Or look at it in reverse...have you ever traveled to a far off place and met
someone who was from, say, your home state/province? Back at home, you'd feel
very little connection with them since the live in a different city from you
and you're surrounded by people in your city whom you feel closer to. But meet
that same person half-way around the world and suddenly you feel closer to
them. They're now more part of your tribe than those around you.

We're tribal animals, by nature, and our capacity to help and tolerate the
suffering of those we consider to be in our tribe is significantly different
from those outside our tribe. If aliens invaded, you'd see almost all racism
and human conflict disappear almost overnight. We'd become a human tribe
struggling against an alien "other". But absent that, we'll continue to
subconsciously divide ourselves along tribal boundaries. In your rabid defense
of India from what you perceive is an attack on one of its customs, you're
perceiving me to be an "other" to the Indian tribe.
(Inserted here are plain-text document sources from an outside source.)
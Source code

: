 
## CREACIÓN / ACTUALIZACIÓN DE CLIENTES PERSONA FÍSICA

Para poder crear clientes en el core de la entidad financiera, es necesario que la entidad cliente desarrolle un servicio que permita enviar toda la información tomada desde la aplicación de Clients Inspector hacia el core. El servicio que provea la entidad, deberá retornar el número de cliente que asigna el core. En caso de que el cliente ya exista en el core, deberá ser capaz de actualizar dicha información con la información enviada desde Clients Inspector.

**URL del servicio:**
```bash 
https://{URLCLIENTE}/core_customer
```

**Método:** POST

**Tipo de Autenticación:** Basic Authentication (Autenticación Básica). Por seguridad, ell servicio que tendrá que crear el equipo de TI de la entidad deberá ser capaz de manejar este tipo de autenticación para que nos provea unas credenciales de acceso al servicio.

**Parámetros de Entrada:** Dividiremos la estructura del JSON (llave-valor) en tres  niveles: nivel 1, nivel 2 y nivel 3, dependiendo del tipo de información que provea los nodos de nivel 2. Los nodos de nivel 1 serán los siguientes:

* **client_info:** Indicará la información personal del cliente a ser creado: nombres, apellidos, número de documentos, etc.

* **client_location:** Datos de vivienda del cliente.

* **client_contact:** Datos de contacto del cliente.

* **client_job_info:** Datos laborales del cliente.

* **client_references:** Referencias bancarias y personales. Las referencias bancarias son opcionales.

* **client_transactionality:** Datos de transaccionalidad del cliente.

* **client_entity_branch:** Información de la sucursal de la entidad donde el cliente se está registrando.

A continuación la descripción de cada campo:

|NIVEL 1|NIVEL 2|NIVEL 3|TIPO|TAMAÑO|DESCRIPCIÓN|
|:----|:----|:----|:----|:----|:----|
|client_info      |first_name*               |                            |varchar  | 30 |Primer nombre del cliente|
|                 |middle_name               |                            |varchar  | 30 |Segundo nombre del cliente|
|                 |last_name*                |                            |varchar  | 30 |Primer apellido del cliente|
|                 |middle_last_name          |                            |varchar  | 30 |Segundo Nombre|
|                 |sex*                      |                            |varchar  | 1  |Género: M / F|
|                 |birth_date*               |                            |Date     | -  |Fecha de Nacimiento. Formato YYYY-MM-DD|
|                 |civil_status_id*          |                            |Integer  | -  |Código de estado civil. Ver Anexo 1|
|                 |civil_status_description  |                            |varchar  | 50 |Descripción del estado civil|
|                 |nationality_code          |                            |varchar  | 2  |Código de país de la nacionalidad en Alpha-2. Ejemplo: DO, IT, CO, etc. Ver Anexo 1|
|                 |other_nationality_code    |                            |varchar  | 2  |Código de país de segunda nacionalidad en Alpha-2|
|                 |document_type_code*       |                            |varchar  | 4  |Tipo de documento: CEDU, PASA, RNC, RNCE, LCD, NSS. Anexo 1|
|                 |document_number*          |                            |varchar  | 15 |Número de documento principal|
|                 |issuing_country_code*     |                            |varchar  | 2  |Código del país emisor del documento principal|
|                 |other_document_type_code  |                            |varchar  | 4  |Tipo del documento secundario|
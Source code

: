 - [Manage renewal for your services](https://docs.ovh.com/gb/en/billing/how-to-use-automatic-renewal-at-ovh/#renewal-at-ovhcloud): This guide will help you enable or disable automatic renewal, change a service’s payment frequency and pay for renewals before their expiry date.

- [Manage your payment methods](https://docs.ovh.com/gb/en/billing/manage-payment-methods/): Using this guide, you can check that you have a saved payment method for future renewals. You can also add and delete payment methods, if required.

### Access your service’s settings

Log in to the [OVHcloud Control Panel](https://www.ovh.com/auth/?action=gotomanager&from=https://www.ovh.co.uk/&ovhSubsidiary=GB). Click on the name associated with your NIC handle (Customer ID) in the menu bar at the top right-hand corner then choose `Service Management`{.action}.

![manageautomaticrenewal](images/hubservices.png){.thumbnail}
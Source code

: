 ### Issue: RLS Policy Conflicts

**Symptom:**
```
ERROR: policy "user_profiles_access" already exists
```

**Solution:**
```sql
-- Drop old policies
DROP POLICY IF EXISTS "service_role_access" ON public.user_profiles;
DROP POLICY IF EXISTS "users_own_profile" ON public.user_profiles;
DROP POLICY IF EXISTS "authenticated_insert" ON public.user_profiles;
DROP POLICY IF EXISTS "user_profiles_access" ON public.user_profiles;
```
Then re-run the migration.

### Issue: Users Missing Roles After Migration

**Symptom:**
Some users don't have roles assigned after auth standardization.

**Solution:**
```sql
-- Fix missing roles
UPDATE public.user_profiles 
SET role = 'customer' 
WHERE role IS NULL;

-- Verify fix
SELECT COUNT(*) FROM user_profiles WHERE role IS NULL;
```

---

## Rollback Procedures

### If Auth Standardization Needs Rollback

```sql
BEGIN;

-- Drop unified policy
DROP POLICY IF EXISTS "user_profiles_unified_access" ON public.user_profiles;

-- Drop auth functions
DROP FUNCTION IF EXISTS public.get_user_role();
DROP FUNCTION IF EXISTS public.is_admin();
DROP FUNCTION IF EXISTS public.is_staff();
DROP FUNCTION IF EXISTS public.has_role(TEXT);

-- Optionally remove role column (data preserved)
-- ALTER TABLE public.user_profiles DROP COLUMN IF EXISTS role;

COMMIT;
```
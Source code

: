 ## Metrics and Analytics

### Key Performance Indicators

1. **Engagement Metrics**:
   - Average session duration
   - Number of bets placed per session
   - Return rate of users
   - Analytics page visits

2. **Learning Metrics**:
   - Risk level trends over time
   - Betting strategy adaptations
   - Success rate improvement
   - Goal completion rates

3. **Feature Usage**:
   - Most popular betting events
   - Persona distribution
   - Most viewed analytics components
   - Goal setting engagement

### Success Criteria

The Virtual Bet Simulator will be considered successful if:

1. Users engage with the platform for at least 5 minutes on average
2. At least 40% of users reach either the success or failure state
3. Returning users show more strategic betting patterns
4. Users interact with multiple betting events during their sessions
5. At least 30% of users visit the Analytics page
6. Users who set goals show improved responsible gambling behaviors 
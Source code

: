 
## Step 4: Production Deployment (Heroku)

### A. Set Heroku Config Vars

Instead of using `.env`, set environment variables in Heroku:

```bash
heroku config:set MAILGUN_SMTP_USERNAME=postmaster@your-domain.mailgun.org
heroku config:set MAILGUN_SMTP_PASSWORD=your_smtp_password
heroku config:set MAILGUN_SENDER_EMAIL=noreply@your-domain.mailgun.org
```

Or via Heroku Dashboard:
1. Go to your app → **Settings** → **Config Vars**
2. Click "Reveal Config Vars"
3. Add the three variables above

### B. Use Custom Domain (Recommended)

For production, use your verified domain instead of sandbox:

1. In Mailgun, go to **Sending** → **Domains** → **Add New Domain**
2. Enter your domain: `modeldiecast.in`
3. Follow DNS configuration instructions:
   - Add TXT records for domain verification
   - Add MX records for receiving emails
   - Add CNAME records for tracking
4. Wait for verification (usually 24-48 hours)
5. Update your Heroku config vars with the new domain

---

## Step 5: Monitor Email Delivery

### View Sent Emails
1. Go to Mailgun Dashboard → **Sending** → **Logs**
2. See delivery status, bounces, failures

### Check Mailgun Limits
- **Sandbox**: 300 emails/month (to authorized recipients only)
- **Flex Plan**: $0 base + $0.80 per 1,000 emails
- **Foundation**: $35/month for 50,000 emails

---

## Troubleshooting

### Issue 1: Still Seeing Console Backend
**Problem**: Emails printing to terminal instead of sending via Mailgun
This is well established human psychology. My point was that the caste system
is divisive, by it's very nature and purpose. According to our understanding
of the human capacity for experiencing the suffering of others, anything that
divides us in any capacity can only increase the kind of unfeeling behavior
described in the article.

And you need look no farther than India to see the exact opposite type of
force. How many devout Buddhists would stand by idly as someone in a car crash
lay dying? The Buddha realized (warning: ridiculous oversimplification
approaching) that our sense of self is an illusion and we're all one...there
is no "other." When viewed through that lens, what is the hassle of being
dragged into and administrative mess or needing to pay for hospital care when
compared to the suffering of a dying person? A Buddhist would jump in to help
without even the slightest regard for the consequences that would result.